J'ai l'air toujours ennuyé, sans pour autant donner l'impression que j'ai l'oeil triste. La tristesse n'est pas de bon ton, avertit le prince Korasoff dans "Le rouge et le noir". Car si je suis triste, c'est qu'il me manque quelque chose ; je suis donc un être inférieur. En revanche, si je m'ennuis, c'est que l'on a vraiment tenté de me satisfaire. Ce sont alors les autres qui ont échoué, ce sont eux les inférieur. Il importe peu que je soit aimé ou haï ; dans les deux cas, on me respecte. J'intrigue dit-on ! Au demeurant, je me moque éperdument de ce que l'on pense de moi. Je sais que je domine toujours et que je snoberais tous les autres.
Voyez quel naturel je met à la domination : voyez comme je suis arrogant, souverain, spontané et léger. Je vous embrasse soudain du regard, et me voila frappé d'ennui, méfiant, quasi dégoûté. Puis, c'est vous qui serez frappé : vous tombez sous le joug de mon élégance, vous etes réduit à néant, aveuglé par mon charme, sans défense.
J'ai un grand besoin de distance ! Physique et spirituelle. Votre servilité m'irrite.
Vous voulez vous adresser à moi ? Déployez la plus excentrique élégance, montrez-vous d'une parfaite authenticité ou gardez en reserve quelque mystère susceptible d'attirer mon attention. Néanmoins, il est peu probable que je vous remarque. Je suis blasé. D'une indiférence méphistophélique. Malgré vos vetements flamboyants, malgré toute la peine que vous vous donnez pour devenir l'un de mes proches, beaucoup reste invisible.

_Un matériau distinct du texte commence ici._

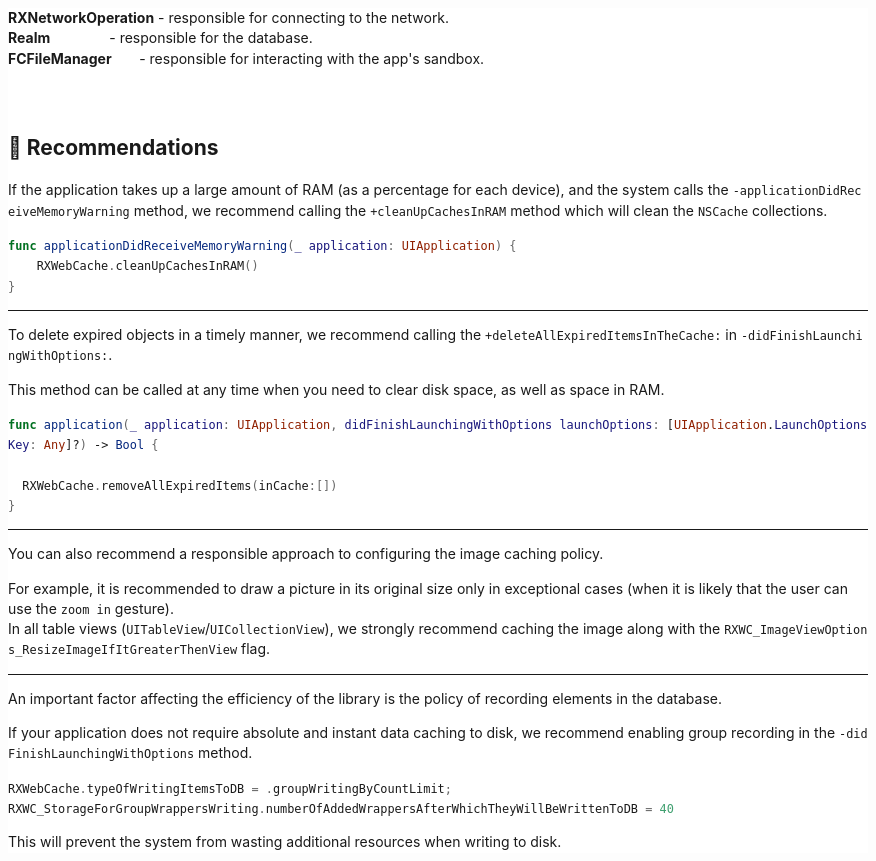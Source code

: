 **RXNetworkOperation**  - responsible for connecting to the network. <br>
**Realm**               - responsible for the database.<br>
**FCFileManager**       - responsible for interacting with the app's sandbox.<br>

<br>

## 🍫 Recommendations

If the application takes up a large amount of RAM (as a percentage for each device), and the system calls the  `-applicationDidReceiveMemoryWarning` method, we recommend calling the `+cleanUpCachesInRAM` method which will clean the `NSCache` collections.

```swift
func applicationDidReceiveMemoryWarning(_ application: UIApplication) {
    RXWebCache.cleanUpCachesInRAM()
}
```

---

To delete expired objects in a timely manner, we recommend calling the `+deleteAllExpiredItemsInTheCache:`
in  `-didFinishLaunchingWithOptions:`.

This method can be called at any time when you need to clear disk space, as well as space in RAM.

```swift
func application(_ application: UIApplication, didFinishLaunchingWithOptions launchOptions: [UIApplication.LaunchOptionsKey: Any]?) -> Bool {       
  
  RXWebCache.removeAllExpiredItems(inCache:[])
}
```

---

You can also recommend a responsible approach to configuring the image caching policy.<br>

For example, it is recommended to draw a picture in its original size only in exceptional cases (when it is likely that the user can use the `zoom in` gesture).
<br> 
 In all table views (`UITableView`/`UICollectionView`), we strongly recommend caching the image along with the `RXWC_ImageViewOptions_ResizeImageIfItGreaterThenView` flag.

---

An important factor affecting the efficiency of the library is the policy of recording elements in the database.

If your application does not require absolute and instant data caching to disk, we recommend enabling group recording in the `-didFinishLaunchingWithOptions` method.

```swift
RXWebCache.typeOfWritingItemsToDB = .groupWritingByCountLimit;
RXWC_StorageForGroupWrappersWriting.numberOfAddedWrappersAfterWhichTheyWillBeWrittenToDB = 40
```

This will prevent the system from wasting additional resources when writing to disk.
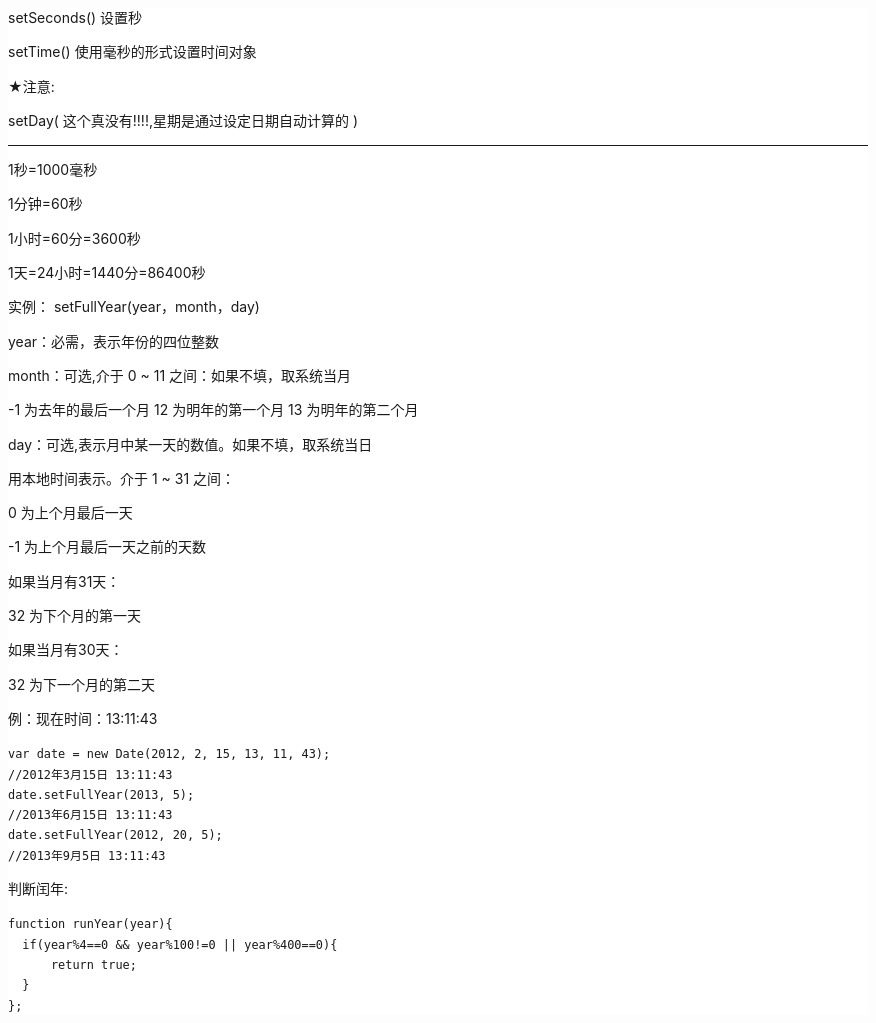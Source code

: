setSeconds()	设置秒

setTime()	使用毫秒的形式设置时间对象


★注意:

setDay( 这个真没有!!!!,星期是通过设定日期自动计算的 )

-----------------------------------------------------------------

1秒=1000毫秒

1分钟=60秒

1小时=60分=3600秒

1天=24小时=1440分=86400秒


实例： setFullYear(year，month，day)	

year：必需，表示年份的四位整数

month：可选,介于 0 ~ 11 之间：如果不填，取系统当月

-1 为去年的最后一个月
12 为明年的第一个月
13 为明年的第二个月

day：可选,表示月中某一天的数值。如果不填，取系统当日

用本地时间表示。介于 1 ~ 31 之间：

0 为上个月最后一天

-1 为上个月最后一天之前的天数

如果当月有31天：

32 为下个月的第一天

如果当月有30天：

32 为下一个月的第二天

例：现在时间：13:11:43

```
var date = new Date(2012, 2, 15, 13, 11, 43);
//2012年3月15日 13:11:43
date.setFullYear(2013, 5);
//2013年6月15日 13:11:43
date.setFullYear(2012, 20, 5);
//2013年9月5日 13:11:43
```


判断闰年:

	function runYear(year){
	  if(year%4==0 && year%100!=0 || year%400==0){
	      return true;
	  }
	};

Nul qu'à votre première rencontre, je trouve votre intrusion fort irritante, mais je tolère poliment. Je peux même vous gratifier d'une phrase, du style : "Il me semble que j'ai déjà entendu parlé de vous..." et vous en etes immensément flatté. Ne vous rengorgez pas : vous savez bien que vous n'avez rien à m'offrir ! Il se peut aussi que je déclare tout net ne plus me souvenir de votre visage.